Comment vous dire ce que j'ai ressenti à la fin de ma lecture ? le Plongeon est une belle bande dessinée, mélancolique et douce-amère, mais le sujet m'a déprimée. Sans doute parce que rien ne me fait plus peur que la déchéance qui va avec la vieillesse, et la dépendance qui l'entraîne. le destin d'Yvonne n'est pas enviable, il est même ce que je redoute franchement le plus. La coloration, dans des tonalités bleues et vertes – qui ne sont pas sans rappeler les couleurs dominantes dans les derniers autoportraits de Picasso, dit assez l'atmosphère de fin de vie qui plane sur cet EHPAD. Bien sûr, les auteurs n'ont pas livré une histoire qui se veut tire-larmes ou misérabiliste : il y a des situations qui prêtent franchement à sourire, Yvonne, dans sa lutte pour rester vivante, est touchante.

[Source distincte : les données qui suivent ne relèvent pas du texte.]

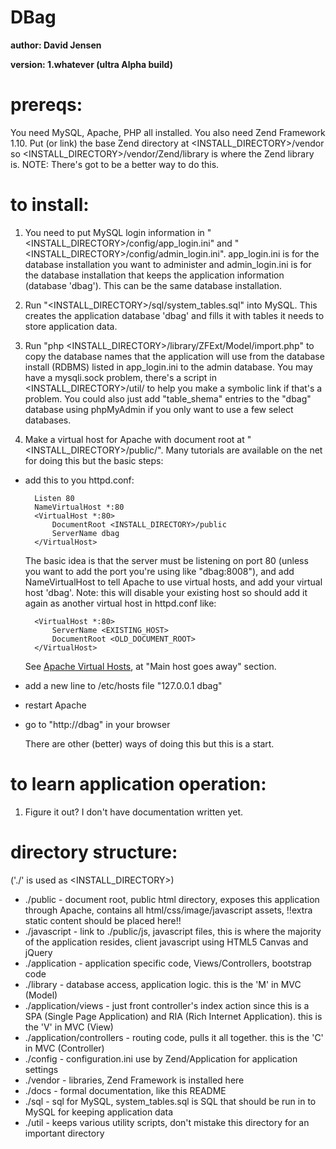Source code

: DBag
===

**author: David Jensen**

**version: 1.whatever (ultra Alpha build)**

prereqs:
===

You need MySQL, Apache, PHP all installed.
You also need Zend Framework 1.10.  Put (or link) the base Zend directory at &lt;INSTALL_DIRECTORY&gt;/vendor so &lt;INSTALL_DIRECTORY&gt;/vendor/Zend/library is where the Zend library is. NOTE: There's got to be a better way to do this.

to install:
===

1. You need to put MySQL login information in "&lt;INSTALL_DIRECTORY&gt;/config/app_login.ini" and "&lt;INSTALL_DIRECTORY&gt;/config/admin_login.ini".  app_login.ini is for the database installation you want to administer and admin_login.ini is for the database installation that keeps the application information (database 'dbag').  This can be the same database installation.

2. Run "&lt;INSTALL_DIRECTORY&gt;/sql/system_tables.sql" into MySQL.  This creates the application database 'dbag' and fills it with tables it needs to store application data.

6203. Run "php &lt;INSTALL_DIRECTORY&gt;/library/ZFExt/Model/import.php" to copy the database names that the application will use from the database install (RDBMS) listed in app_login.ini to the admin database.  You may have a mysqli.sock problem, there's a script in &lt;INSTALL_DIRECTORY&gt;/util/ to help you make a symbolic link if that's a problem.  You could also just add "table_shema" entries to the "dbag" database using phpMyAdmin if you only want to use a few select databases.

3. Make a virtual host for Apache with document root at "&lt;INSTALL_DIRECTORY&gt;/public/".  Many tutorials are available on the net for doing this but the basic steps:

- add this to you httpd.conf:

        Listen 80
        NameVirtualHost *:80
        <VirtualHost *:80>
            DocumentRoot <INSTALL_DIRECTORY>/public
            ServerName dbag
        </VirtualHost>

    The basic idea is that the server must be listening on port 80 (unless you want to add the port you're using like "dbag:8008"), and add NameVirtualHost to tell Apache to use virtual hosts, and add your virtual host 'dbag'.  Note: this will disable your existing host so should add it again as another virtual host in httpd.conf like:

        <VirtualHost *:80>
            ServerName <EXISTING_HOST>
            DocumentRoot <OLD_DOCUMENT_ROOT>
        </VirtualHost>

    See [Apache Virtual Hosts](http://httpd.apache.org/docs/2.2/vhosts/name-based.html#using), at "Main host goes away" section.

- add a new line to /etc/hosts file "127.0.0.1   dbag"
- restart Apache
- go to "http://dbag" in your browser

    There are other (better) ways of doing this but this is a start.

to learn application operation:
==

1. Figure it out?  I don't have documentation written yet.


directory structure:
==

('./' is used as &lt;INSTALL_DIRECTORY&gt;)

* ./public - document root, public html directory, exposes this application through Apache, contains all html/css/image/javascript assets, !!extra static content should be placed here!!
* ./javascript - link to ./public/js, javascript files, this is where the majority of the application resides, client javascript using HTML5 Canvas and jQuery
* ./application - application specific code, Views/Controllers, bootstrap code
* ./library - database access, application logic.  this is the 'M' in MVC (Model)
* ./application/views - just front controller's index action since this is a SPA (Single Page Application) and RIA (Rich Internet Application). this is the 'V' in MVC (View)
* ./application/controllers - routing code, pulls it all together. this is the 'C' in MVC (Controller)
* ./config - configuration.ini use by Zend/Application for application settings
* ./vendor - libraries, Zend Framework is installed here
* ./docs - formal documentation, like this README
* ./sql - sql for MySQL, system_tables.sql is SQL that should be run in to MySQL for keeping application data
* ./util - keeps various utility scripts, don't mistake this directory for an important directory
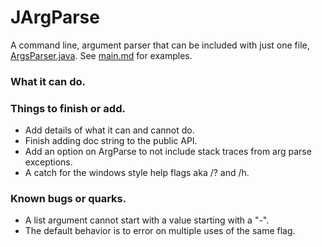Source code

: # JArgParse
A command line, argument parser that can be included with just one file, [ArgsParser.java](src/ArgsParser.java). See [main.md](docs/main.md) for examples. 


### What it can do.

### Things to finish or add.
 - Add details of what it can and cannot do.
 - Finish adding doc string to the public API.
 - Add an option on ArgParse to not include stack traces from arg parse exceptions.
 - A catch for the windows style help flags aka /? and /h.

### Known bugs or quarks.
 - A list argument cannot start with a value starting with a "-".
 - The default behavior is to error on multiple uses of the same flag.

Le Plongeon est une bande dessinée réaliste sur la fin de vie. Les histoires des pensionnaires sont parfois bouleversantes, à l'image de cette épouse qui ne peut faire autrement que de confier son époux atteint d'Alzheimer à l'institution, n'ayant plus la force et l'énergie de s'occuper de lui. Les larmes qu'elle verse sont aussi émouvantes qu'horribles. Je suis certainement conditionnée par mes propres peurs, mais l'idée qu'un EHPAD n'est qu'un mouroir ne m'a pas quittée, et voir ces personnages dans l'attente, attente d'une visite qui ne vient pas, attente de la prochaine maladie, attente de l'oubli, attente de la mort, m'a honnêtement chamboulée.